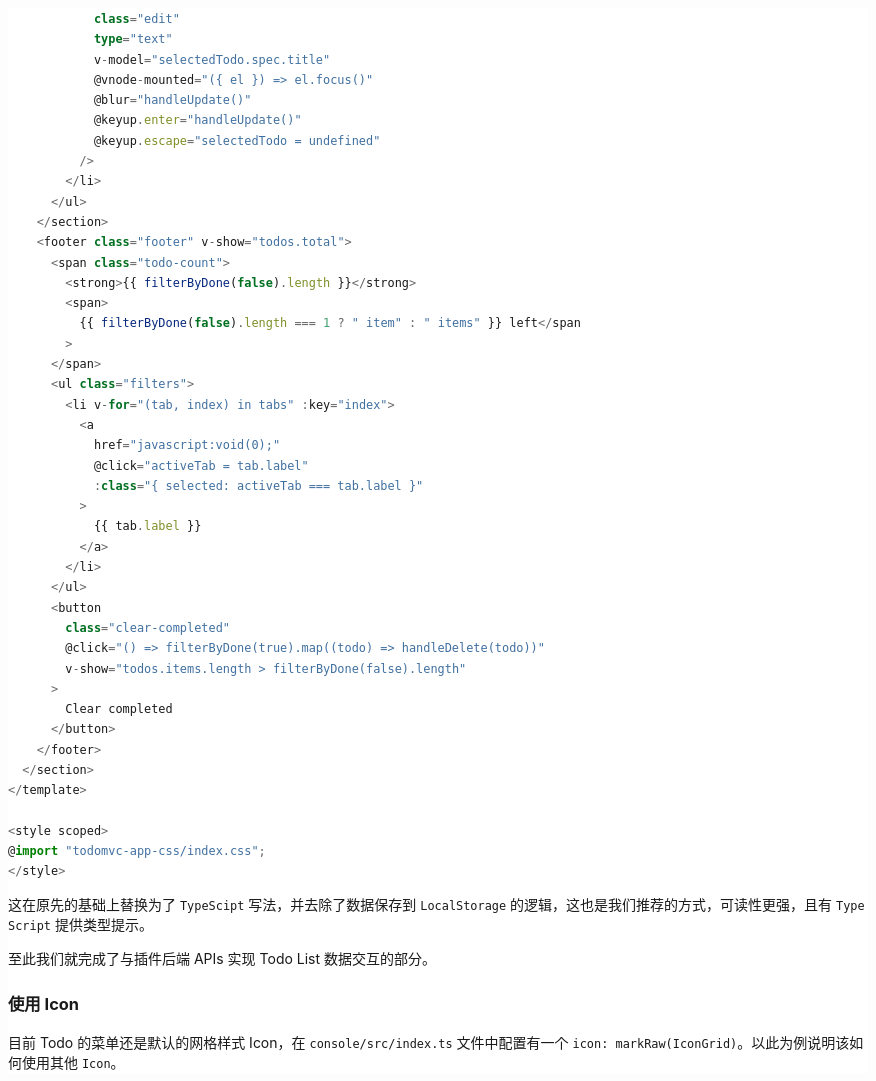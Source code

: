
 ```typescript
            class="edit"
            type="text"
            v-model="selectedTodo.spec.title"
            @vnode-mounted="({ el }) => el.focus()"
            @blur="handleUpdate()"
            @keyup.enter="handleUpdate()"
            @keyup.escape="selectedTodo = undefined"
          />
        </li>
      </ul>
    </section>
    <footer class="footer" v-show="todos.total">
      <span class="todo-count">
        <strong>{{ filterByDone(false).length }}</strong>
        <span>
          {{ filterByDone(false).length === 1 ? " item" : " items" }} left</span
        >
      </span>
      <ul class="filters">
        <li v-for="(tab, index) in tabs" :key="index">
          <a
            href="javascript:void(0);"
            @click="activeTab = tab.label"
            :class="{ selected: activeTab === tab.label }"
          >
            {{ tab.label }}
          </a>
        </li>
      </ul>
      <button
        class="clear-completed"
        @click="() => filterByDone(true).map((todo) => handleDelete(todo))"
        v-show="todos.items.length > filterByDone(false).length"
      >
        Clear completed
      </button>
    </footer>
  </section>
</template>

<style scoped>
@import "todomvc-app-css/index.css";
</style>
```

这在原先的基础上替换为了 `TypeScipt` 写法，并去除了数据保存到 `LocalStorage` 的逻辑，这也是我们推荐的方式，可读性更强，且有 `TypeScript` 提供类型提示。

至此我们就完成了与插件后端 APIs 实现 Todo List 数据交互的部分。

### 使用 Icon

目前 Todo 的菜单还是默认的网格样式 Icon，在 `console/src/index.ts` 文件中配置有一个 `icon: markRaw(IconGrid)`。以此为例说明该如何使用其他 `Icon`。
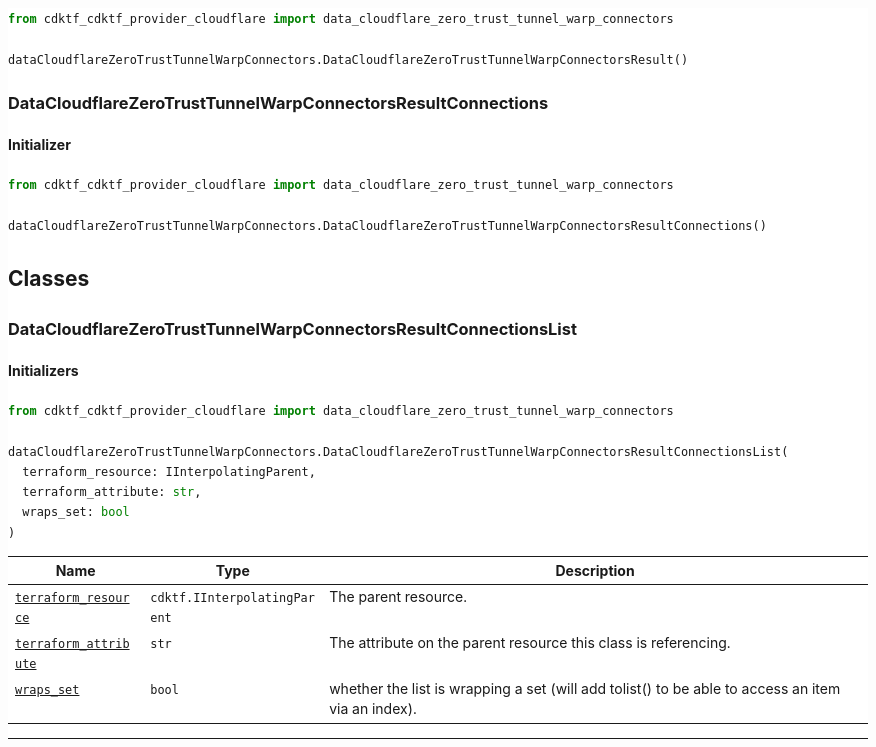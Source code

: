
```python
from cdktf_cdktf_provider_cloudflare import data_cloudflare_zero_trust_tunnel_warp_connectors

dataCloudflareZeroTrustTunnelWarpConnectors.DataCloudflareZeroTrustTunnelWarpConnectorsResult()
```


### DataCloudflareZeroTrustTunnelWarpConnectorsResultConnections <a name="DataCloudflareZeroTrustTunnelWarpConnectorsResultConnections" id="@cdktf/provider-cloudflare.dataCloudflareZeroTrustTunnelWarpConnectors.DataCloudflareZeroTrustTunnelWarpConnectorsResultConnections"></a>

#### Initializer <a name="Initializer" id="@cdktf/provider-cloudflare.dataCloudflareZeroTrustTunnelWarpConnectors.DataCloudflareZeroTrustTunnelWarpConnectorsResultConnections.Initializer"></a>

```python
from cdktf_cdktf_provider_cloudflare import data_cloudflare_zero_trust_tunnel_warp_connectors

dataCloudflareZeroTrustTunnelWarpConnectors.DataCloudflareZeroTrustTunnelWarpConnectorsResultConnections()
```


## Classes <a name="Classes" id="Classes"></a>

### DataCloudflareZeroTrustTunnelWarpConnectorsResultConnectionsList <a name="DataCloudflareZeroTrustTunnelWarpConnectorsResultConnectionsList" id="@cdktf/provider-cloudflare.dataCloudflareZeroTrustTunnelWarpConnectors.DataCloudflareZeroTrustTunnelWarpConnectorsResultConnectionsList"></a>

#### Initializers <a name="Initializers" id="@cdktf/provider-cloudflare.dataCloudflareZeroTrustTunnelWarpConnectors.DataCloudflareZeroTrustTunnelWarpConnectorsResultConnectionsList.Initializer"></a>

```python
from cdktf_cdktf_provider_cloudflare import data_cloudflare_zero_trust_tunnel_warp_connectors

dataCloudflareZeroTrustTunnelWarpConnectors.DataCloudflareZeroTrustTunnelWarpConnectorsResultConnectionsList(
  terraform_resource: IInterpolatingParent,
  terraform_attribute: str,
  wraps_set: bool
)
```

| **Name** | **Type** | **Description** |
| --- | --- | --- |
| <code><a href="#@cdktf/provider-cloudflare.dataCloudflareZeroTrustTunnelWarpConnectors.DataCloudflareZeroTrustTunnelWarpConnectorsResultConnectionsList.Initializer.parameter.terraformResource">terraform_resource</a></code> | <code>cdktf.IInterpolatingParent</code> | The parent resource. |
| <code><a href="#@cdktf/provider-cloudflare.dataCloudflareZeroTrustTunnelWarpConnectors.DataCloudflareZeroTrustTunnelWarpConnectorsResultConnectionsList.Initializer.parameter.terraformAttribute">terraform_attribute</a></code> | <code>str</code> | The attribute on the parent resource this class is referencing. |
| <code><a href="#@cdktf/provider-cloudflare.dataCloudflareZeroTrustTunnelWarpConnectors.DataCloudflareZeroTrustTunnelWarpConnectorsResultConnectionsList.Initializer.parameter.wrapsSet">wraps_set</a></code> | <code>bool</code> | whether the list is wrapping a set (will add tolist() to be able to access an item via an index). |

---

§

Work instructions:
Whenever the word "false" shows up in a line above, copy that line.

Written solution:
        <strong>{{ filterByDone(false).length }}</strong>
          {{ filterByDone(false).length === 1 ? " item" : " items" }} left</span
        v-show="todos.items.length > filterByDone(false).length"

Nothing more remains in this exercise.